Founders' Day, generally celebrated in April, commemorates JCSU's founding in 1867.  In 1924, the University became the second Black institution in the state to be recognized as a standard four-year college by the North Carolina Board of Education.  It is also the first Black college in the South to receive regional accreditation. The first Black intercollegiate football game ever played in this country was between Biddle University (later to be named Johnson C. Smith University) and Livingstone College on December 27, 1892.  Biddle University won the game, 4-1,and the game ball is housed in the JCSU Archives.

 

Homecoming is celebrated each fall by hundreds of alumni and former students. Some of the festivities include alumni meetings and gatherings, dances, the coronation of Mr. and Miss. Johnson C. Smith University, pep rallies, Greek step shows, the Homecoming Football Game and tailgating, and the annual Homecoming Parade and Festiville. Gold and Blue Day is traditionally celebrated on the Friday prior to the Homecoming game.

 

Bullfest is an annual spring festival when students participate in a rich variety of cultural, social,and recreational activities.

 

International Poetry Festival features poets and poetry from around the world, providing cultural enrichment for the campus and community each spring. It grew out of Humanifest, originallysponsored by the Humanities Division.

 

The School Colors, Gold and Navy Blue, were selected in 1895 by a committee made up of J. Henry Warren, Walter A. Middleton, and Thaddeus Jerome Coles. The committee researched the meaning of many different colors to select the two most fitting. Gold and Navy Blue were determined to be the most appropriate.  The committee found both colors to represent truthfulness and loyalty.  After additional investigation, Mr.

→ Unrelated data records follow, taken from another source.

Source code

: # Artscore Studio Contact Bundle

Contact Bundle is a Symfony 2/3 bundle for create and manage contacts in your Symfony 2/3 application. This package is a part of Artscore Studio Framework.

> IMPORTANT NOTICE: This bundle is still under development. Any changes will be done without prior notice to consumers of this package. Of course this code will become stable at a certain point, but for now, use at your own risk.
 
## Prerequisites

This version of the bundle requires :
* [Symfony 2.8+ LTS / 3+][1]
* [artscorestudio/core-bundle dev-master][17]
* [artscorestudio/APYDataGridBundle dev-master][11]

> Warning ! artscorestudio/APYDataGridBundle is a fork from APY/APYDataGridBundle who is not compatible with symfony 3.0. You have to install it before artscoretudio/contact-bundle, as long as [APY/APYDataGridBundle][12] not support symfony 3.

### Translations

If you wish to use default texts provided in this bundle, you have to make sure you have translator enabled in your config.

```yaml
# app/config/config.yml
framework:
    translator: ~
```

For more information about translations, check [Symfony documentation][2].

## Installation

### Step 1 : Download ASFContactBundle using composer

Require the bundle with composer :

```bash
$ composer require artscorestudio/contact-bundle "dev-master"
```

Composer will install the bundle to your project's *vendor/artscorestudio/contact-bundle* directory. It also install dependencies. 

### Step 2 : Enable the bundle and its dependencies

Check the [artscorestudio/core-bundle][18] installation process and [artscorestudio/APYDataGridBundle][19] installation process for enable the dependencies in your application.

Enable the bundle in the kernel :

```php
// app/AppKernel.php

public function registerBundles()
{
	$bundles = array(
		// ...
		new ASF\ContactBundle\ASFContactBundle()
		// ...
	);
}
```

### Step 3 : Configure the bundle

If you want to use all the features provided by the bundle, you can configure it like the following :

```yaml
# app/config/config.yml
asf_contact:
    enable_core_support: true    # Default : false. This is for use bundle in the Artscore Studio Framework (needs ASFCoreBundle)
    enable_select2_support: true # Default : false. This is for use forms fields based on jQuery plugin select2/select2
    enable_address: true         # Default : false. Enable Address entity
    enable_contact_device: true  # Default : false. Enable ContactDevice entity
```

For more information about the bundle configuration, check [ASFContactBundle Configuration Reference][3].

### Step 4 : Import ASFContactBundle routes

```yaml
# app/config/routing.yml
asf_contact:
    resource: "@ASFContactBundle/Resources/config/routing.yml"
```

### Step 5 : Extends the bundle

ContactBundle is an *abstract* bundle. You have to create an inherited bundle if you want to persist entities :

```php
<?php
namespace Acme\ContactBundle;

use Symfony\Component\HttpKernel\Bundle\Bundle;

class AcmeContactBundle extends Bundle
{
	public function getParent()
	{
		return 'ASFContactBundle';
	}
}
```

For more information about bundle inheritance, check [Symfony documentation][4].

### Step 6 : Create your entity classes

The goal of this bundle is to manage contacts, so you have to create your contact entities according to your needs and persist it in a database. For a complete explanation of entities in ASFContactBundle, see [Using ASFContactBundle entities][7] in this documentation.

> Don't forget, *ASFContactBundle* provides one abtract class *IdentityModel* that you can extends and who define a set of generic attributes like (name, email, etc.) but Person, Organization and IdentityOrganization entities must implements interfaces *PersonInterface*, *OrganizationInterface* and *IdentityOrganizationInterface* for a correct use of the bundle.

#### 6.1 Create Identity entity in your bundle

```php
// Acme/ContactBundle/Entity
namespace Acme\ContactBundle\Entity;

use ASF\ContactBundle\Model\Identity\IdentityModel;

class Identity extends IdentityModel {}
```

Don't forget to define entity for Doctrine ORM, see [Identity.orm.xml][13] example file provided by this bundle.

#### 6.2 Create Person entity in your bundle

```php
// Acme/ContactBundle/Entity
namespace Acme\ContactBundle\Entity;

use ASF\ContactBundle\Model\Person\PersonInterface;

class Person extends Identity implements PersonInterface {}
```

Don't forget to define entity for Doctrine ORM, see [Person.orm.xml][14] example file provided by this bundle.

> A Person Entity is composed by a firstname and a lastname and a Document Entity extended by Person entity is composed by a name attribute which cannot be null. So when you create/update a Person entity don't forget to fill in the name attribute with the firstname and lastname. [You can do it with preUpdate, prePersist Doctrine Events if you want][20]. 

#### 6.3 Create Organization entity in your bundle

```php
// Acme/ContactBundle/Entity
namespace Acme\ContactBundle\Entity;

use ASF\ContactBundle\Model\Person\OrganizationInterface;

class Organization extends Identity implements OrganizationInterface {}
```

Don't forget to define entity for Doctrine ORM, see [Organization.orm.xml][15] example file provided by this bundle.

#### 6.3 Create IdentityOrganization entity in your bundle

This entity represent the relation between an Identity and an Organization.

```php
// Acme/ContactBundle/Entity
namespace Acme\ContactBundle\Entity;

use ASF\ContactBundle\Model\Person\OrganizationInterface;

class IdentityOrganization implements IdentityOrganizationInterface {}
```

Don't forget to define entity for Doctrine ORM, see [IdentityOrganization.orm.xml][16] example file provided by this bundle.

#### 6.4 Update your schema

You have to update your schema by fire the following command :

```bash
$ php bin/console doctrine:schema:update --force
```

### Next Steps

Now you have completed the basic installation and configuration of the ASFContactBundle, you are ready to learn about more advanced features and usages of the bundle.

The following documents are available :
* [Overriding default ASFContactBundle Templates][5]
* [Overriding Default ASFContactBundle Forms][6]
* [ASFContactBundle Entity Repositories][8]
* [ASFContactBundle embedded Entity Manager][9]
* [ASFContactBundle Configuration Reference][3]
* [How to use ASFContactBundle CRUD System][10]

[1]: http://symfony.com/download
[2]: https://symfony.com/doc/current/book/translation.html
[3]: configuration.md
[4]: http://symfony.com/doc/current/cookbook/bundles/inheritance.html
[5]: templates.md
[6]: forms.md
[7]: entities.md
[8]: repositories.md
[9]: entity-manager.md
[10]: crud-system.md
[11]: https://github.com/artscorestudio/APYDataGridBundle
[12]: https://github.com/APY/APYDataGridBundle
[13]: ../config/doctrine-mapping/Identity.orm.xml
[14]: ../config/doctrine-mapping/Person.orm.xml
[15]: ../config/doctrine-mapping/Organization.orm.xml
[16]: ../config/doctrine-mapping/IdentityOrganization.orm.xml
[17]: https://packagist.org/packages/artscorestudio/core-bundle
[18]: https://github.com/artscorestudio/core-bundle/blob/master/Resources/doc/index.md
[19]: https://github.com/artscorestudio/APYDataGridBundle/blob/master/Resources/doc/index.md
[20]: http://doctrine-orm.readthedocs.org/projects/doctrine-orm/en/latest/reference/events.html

Middleton noted that Gold depicted truthfulnessa nd loyalty to an institution or organization, while Blue represented truthfulness and loyalty to an individual. These colors were felt to appropriately bind students, alumni, and the University together and were readily adopted when thecommittee made its report to the faculty and students. The colors were used for the first time on Easter Sunday in 1895 when they were displayed in every building on campus and in the rooms of boarding students. On Easter Monday, the colors were displayed at the University's first off-campus baseball game. Although not officially organized, the famous "colored" team was known as The Quick Steps and drew support from both the black and white communities.